Actor Hrithik Roshan’s sea-facing apartment in Juhu, Mumbai is inspired by the sea, his travels and family, as revealed in the cover story for Casa Vogue, the second edition of the annual design and architecture supplement of Vogue magazine, out this month. “Building this home was really about discovering myself. I wanted to explore what would manifest on the outside if I go purely by what I felt inside,” Roshan Jr says.

The home has a bachelor pad-meets-family home aesthetic. In the den adjoining the living room, for example, there’s a foosball table, a billiards table and a vending machine that dispenses chocolates. It has the actor’s work desk spilling over with bound scripts and books on moviemaking but also life-size graffiti by Daku—who Shah calls the Banksy of India—on a wall where movies are projected on weekends. The all-white bar in the far corner of the living room might spell ‘bachelor pad’ but taking pride of place right beside it is a moveable wall grid with portraits shot by Bharat Sikka of Roshan and and his sons Hrehaan (10) and Hridhaan (8) in all kinds of costumes. Architect Ashiesh Shah, who has designed the star’s home talks about the thought behind it, what the actor wanted and the quriky things in the house.

What was your design brief?

Hrithik called me and said he’d seen Katrina Kaif’s new home in Bandra (which I’d done) and loved it. He said he wanted that vibe too. I got to work. We went about part by part, we did a few changes, we reoriented a few things and then we started working on the lifestyle aspect… How he would actually live in the space.
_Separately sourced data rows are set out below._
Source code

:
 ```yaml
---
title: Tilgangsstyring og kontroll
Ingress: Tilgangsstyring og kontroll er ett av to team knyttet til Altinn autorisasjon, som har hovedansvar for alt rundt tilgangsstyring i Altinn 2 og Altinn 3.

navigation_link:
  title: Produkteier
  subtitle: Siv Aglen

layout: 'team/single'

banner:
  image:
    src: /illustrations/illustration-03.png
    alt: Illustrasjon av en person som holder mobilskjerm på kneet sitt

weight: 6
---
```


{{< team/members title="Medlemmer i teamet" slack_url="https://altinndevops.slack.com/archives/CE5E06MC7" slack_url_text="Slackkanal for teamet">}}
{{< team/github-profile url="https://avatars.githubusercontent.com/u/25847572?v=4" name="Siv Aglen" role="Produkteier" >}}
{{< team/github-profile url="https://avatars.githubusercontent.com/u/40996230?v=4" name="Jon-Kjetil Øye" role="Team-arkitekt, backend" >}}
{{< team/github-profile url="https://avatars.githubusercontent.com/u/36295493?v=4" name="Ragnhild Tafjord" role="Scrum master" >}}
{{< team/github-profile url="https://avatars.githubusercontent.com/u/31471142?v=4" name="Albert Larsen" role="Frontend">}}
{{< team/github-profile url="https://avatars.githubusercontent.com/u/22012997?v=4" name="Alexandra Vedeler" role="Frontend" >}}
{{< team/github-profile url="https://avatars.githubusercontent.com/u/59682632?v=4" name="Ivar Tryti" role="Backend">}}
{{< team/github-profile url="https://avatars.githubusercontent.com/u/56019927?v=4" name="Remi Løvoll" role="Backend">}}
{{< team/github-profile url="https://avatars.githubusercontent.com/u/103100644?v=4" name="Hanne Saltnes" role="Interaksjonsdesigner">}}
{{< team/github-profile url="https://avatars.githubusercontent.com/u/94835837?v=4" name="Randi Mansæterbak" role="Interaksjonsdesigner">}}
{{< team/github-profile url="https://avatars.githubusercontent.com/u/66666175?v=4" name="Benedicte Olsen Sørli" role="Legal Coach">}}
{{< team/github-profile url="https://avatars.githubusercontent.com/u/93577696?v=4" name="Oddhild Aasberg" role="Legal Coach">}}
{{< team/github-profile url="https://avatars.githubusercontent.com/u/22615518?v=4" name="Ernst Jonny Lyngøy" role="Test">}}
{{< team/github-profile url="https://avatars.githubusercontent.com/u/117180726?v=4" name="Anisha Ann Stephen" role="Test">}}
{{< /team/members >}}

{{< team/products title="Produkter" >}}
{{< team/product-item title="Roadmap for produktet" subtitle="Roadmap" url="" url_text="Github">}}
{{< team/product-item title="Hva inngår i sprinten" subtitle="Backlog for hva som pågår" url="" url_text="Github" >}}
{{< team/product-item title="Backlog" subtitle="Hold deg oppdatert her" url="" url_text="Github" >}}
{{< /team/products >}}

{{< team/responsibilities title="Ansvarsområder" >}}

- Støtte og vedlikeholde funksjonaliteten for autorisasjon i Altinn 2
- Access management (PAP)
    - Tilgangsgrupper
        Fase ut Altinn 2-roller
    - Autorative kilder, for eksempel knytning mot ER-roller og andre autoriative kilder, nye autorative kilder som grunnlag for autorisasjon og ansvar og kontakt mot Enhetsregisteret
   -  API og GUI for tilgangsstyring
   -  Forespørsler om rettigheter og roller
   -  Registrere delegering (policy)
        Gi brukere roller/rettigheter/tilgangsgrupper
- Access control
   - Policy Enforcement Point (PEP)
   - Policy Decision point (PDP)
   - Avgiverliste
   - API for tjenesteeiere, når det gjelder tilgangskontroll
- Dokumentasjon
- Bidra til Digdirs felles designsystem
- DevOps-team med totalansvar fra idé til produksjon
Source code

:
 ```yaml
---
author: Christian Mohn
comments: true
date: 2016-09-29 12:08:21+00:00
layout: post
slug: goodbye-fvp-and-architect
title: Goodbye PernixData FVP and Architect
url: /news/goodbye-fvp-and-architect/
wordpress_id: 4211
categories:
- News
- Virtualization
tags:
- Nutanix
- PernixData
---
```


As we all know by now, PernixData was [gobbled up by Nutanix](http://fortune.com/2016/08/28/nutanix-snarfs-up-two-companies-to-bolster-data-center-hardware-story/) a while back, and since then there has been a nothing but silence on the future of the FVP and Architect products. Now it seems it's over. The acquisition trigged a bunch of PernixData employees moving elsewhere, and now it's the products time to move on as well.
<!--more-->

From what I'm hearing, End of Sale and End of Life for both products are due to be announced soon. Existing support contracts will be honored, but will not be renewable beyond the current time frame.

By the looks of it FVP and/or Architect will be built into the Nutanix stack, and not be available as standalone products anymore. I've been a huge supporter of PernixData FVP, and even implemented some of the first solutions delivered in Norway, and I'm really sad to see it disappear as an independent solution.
How he would live in the space with his children?

Exactly. We needed the space to function differently at different times… to go from bachelor pad to family home. So when the children are not around he could use it to entertain friends and when the kids are around it becomes a family home. So it had to function as a fully-equipped home but still have that independent bachelor studio feel. To balance that, we needed to work on lending a duality to the space. That’s why we have a lot of moveable elements. So you can pull down the screen in the den when you want to watch a movie and at other times, it’s a graffiti wall.

How does the space transform?

It has automations which have been designed to suit different moods. For example, it has lighting at different levels. From the ground-level lighting to the mid-level. I prefer during evenings to keep it lit at a ground-level zone.

There are these funny and philosophical quotes spread around the house, whose idea was this?

All Hrithik’s! He is a poetic soul. Many have even been written by him. I got my studio staff to work on creating these custom pieces. We put quotes in frames, on hidden corners of the wall, on pebbles in the terrace-garden… we kind of played around to give it meaning and personalise it. Also, we made his family photographs a moveable wall grid, so you can keep adding or subtracting from it.

Where was majority of the furniture shopping?

We made a couple of expeditions to Dubai to stores like Aati, Nautica and The One for the large furniture pieces. And many others were bought from his former sister-in-law’s home store, Simone, and stores such as Bungalow 8, Good Earth and Le Mill. The souvenirs and smaller accent pieces are from his travels, like the exquisite driftwood-and-acrylic stools from the French brand Bleu Nature or the delicate corals.

Tell us about a Hrithik quirk…He loves to pick up curios on his travel. The boys’ bathroom is entirely done up with things he picked up on holiday in Maldives. He’s also really into his gizmos.

Was Hrithik a tough client?

Hrithik is not about the brand. He is about the aesthetic. If he likes the aesthetic, if he thinks it fits in the moodboard, he’s all green. He knew exactly what he wanted so it was easy to work with him: clean, masculine, structured. He was also very proactive and would send us emails 24/7, often attaching references of things he’d seen and liked.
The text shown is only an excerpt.